■ Dataset:
********************
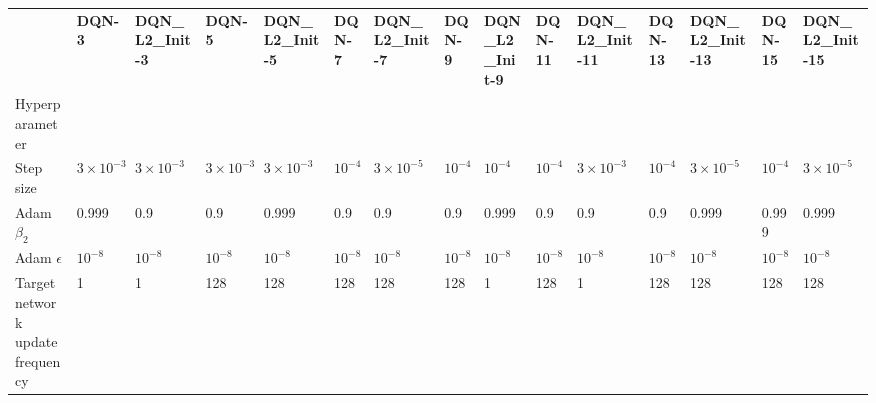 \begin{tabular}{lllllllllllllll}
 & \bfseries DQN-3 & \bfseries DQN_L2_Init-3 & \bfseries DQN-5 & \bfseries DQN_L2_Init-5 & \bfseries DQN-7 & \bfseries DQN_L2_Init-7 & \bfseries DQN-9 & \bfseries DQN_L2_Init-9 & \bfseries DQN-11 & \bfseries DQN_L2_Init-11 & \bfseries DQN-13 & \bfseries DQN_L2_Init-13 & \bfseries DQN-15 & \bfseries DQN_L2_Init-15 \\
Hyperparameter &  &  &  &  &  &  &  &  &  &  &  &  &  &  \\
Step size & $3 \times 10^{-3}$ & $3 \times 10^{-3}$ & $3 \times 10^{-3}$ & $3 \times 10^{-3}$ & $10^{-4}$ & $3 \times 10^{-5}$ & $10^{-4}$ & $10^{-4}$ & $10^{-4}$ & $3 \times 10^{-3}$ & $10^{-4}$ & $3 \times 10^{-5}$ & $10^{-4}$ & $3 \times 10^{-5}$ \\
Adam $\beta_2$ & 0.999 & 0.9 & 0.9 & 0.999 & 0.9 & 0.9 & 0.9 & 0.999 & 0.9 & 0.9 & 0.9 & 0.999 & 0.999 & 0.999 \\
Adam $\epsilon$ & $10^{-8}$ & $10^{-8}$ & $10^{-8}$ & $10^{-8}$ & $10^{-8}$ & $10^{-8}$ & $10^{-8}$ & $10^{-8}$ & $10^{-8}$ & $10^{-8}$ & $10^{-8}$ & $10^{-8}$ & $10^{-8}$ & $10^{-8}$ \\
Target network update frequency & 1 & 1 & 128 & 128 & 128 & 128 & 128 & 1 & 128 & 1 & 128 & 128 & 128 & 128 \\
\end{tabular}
********************
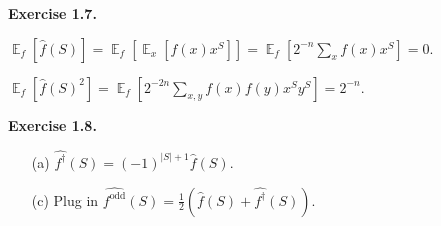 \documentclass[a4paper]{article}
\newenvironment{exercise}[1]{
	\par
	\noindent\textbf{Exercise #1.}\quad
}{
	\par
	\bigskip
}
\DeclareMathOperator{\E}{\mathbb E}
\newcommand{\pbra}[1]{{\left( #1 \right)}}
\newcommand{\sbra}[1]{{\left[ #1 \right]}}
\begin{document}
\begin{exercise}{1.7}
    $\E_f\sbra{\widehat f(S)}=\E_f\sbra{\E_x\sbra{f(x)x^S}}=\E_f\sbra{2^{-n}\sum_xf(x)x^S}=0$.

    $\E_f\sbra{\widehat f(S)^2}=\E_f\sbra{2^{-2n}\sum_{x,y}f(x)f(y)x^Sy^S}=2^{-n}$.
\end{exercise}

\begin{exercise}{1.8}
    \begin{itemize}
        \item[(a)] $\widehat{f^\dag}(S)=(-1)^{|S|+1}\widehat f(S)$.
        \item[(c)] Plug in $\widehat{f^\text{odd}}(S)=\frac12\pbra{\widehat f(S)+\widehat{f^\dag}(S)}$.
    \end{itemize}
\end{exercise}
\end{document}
********************
■ What is needed: Lines of the material that contain the word "sbra" are to be gathered.

■ Result of the task:
\newcommand{\sbra}[1]{{\left[ #1 \right]}}
    $\E_f\sbra{\widehat f(S)}=\E_f\sbra{\E_x\sbra{f(x)x^S}}=\E_f\sbra{2^{-n}\sum_xf(x)x^S}=0$.
    $\E_f\sbra{\widehat f(S)^2}=\E_f\sbra{2^{-2n}\sum_{x,y}f(x)f(y)x^Sy^S}=2^{-n}$.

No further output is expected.